• _THE DATA_
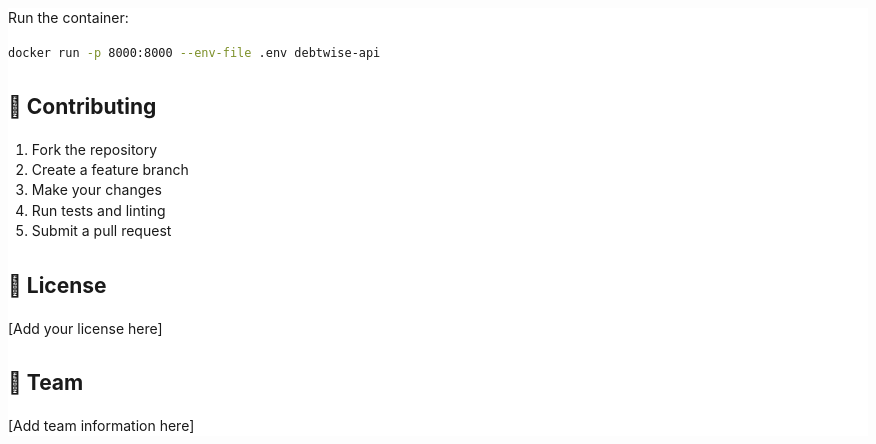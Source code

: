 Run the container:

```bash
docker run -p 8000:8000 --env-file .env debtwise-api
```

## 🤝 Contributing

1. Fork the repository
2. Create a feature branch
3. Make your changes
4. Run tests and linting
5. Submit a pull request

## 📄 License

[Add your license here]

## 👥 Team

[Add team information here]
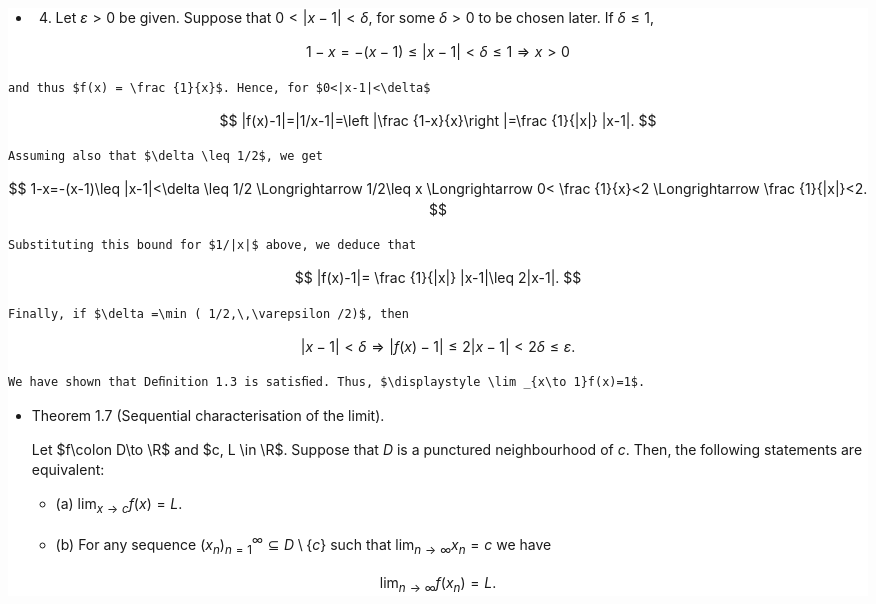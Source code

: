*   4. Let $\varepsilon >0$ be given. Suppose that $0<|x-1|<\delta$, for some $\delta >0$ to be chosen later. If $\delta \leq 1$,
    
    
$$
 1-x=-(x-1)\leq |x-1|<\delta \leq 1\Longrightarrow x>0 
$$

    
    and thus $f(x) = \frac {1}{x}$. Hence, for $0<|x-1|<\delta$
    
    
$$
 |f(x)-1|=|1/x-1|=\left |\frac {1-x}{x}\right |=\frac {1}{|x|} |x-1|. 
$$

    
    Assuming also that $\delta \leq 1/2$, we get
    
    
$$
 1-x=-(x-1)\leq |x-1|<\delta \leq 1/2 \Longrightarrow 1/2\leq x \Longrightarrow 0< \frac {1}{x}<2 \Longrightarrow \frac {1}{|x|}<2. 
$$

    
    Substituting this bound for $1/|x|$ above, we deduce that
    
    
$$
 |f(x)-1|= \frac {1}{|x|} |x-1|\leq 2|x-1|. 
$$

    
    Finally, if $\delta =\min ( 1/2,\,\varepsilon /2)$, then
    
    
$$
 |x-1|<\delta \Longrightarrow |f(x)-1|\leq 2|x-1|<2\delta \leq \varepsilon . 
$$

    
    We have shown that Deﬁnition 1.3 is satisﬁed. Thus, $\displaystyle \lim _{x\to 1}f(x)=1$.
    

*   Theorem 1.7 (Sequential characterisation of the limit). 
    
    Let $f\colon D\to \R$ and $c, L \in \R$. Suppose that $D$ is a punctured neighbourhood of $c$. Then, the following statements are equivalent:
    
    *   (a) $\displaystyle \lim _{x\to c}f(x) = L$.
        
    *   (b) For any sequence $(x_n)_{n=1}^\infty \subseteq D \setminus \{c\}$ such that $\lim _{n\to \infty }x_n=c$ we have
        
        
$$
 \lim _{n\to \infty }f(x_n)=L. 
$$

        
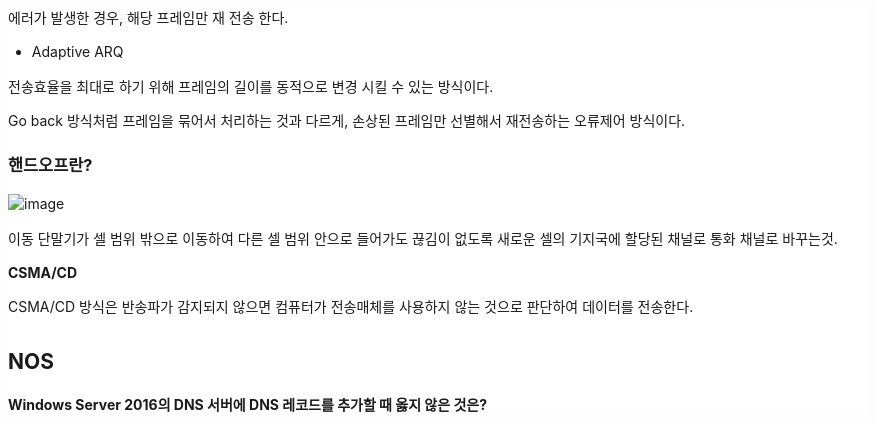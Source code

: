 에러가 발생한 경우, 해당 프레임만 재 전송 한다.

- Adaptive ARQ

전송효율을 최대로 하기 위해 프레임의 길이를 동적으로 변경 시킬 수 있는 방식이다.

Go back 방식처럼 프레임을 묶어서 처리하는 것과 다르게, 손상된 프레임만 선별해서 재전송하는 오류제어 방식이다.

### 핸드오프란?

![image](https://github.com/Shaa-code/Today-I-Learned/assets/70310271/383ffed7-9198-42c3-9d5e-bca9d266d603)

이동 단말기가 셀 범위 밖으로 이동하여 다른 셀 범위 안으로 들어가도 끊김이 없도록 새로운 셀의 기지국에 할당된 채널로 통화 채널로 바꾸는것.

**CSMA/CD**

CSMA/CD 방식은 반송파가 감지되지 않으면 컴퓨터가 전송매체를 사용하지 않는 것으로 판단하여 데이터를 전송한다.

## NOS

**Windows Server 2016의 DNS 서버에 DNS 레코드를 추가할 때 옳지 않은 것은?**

• _TASK OBJECTIVE_
Each line from the one that holds "4. Run tests and linting" through the end of the entries must be returned exactly, while any pictures stay out.

• _ANSWER SPACE_
4. Run tests and linting
5. Submit a pull request

## 📄 License

[Add your license here]

## 👥 Team

[Add team information here]
Source code

:*   4. Let $\varepsilon >0$ be given. Suppose that $0<|x-1|<\delta$, for some $\delta >0$ to be chosen later. If $\delta \leq 1$,
    
    
$$
 1-x=-(x-1)\leq |x-1|<\delta \leq 1\Longrightarrow x>0 
$$

    
    and thus $f(x) = \frac {1}{x}$. Hence, for $0<|x-1|<\delta$
    
    
$$
 |f(x)-1|=|1/x-1|=\left |\frac {1-x}{x}\right |=\frac {1}{|x|} |x-1|. 
$$

    
    Assuming also that $\delta \leq 1/2$, we get
    
    
$$
 1-x=-(x-1)\leq |x-1|<\delta \leq 1/2 \Longrightarrow 1/2\leq x \Longrightarrow 0< \frac {1}{x}<2 \Longrightarrow \frac {1}{|x|}<2. 
$$

    
    Substituting this bound for $1/|x|$ above, we deduce that
    
    
$$
 |f(x)-1|= \frac {1}{|x|} |x-1|\leq 2|x-1|. 
$$

    
    Finally, if $\delta =\min ( 1/2,\,\varepsilon /2)$, then
    
    
$$
 |x-1|<\delta \Longrightarrow |f(x)-1|\leq 2|x-1|<2\delta \leq \varepsilon . 
$$

    
    We have shown that Deﬁnition 1.3 is satisﬁed. Thus, $\displaystyle \lim _{x\to 1}f(x)=1$.
    

*   Theorem 1.7 (Sequential characterisation of the limit). 
    
    Let $f\colon D\to \R$ and $c, L \in \R$. Suppose that $D$ is a punctured neighbourhood of $c$. Then, the following statements are equivalent:
    
    *   (a) $\displaystyle \lim _{x\to c}f(x) = L$.
        
    *   (b) For any sequence $(x_n)_{n=1}^\infty \subseteq D \setminus \{c\}$ such that $\lim _{n\to \infty }x_n=c$ we have
        
        
$$
 \lim _{n\to \infty }f(x_n)=L. 
$$

        
Source code

: 에러가 발생한 경우, 해당 프레임만 재 전송 한다.

- Adaptive ARQ

전송효율을 최대로 하기 위해 프레임의 길이를 동적으로 변경 시킬 수 있는 방식이다.

Go back 방식처럼 프레임을 묶어서 처리하는 것과 다르게, 손상된 프레임만 선별해서 재전송하는 오류제어 방식이다.

### 핸드오프란?

![image](https://github.com/Shaa-code/Today-I-Learned/assets/70310271/383ffed7-9198-42c3-9d5e-bca9d266d603)

이동 단말기가 셀 범위 밖으로 이동하여 다른 셀 범위 안으로 들어가도 끊김이 없도록 새로운 셀의 기지국에 할당된 채널로 통화 채널로 바꾸는것.

**CSMA/CD**

CSMA/CD 방식은 반송파가 감지되지 않으면 컴퓨터가 전송매체를 사용하지 않는 것으로 판단하여 데이터를 전송한다.

## NOS

**Windows Server 2016의 DNS 서버에 DNS 레코드를 추가할 때 옳지 않은 것은?**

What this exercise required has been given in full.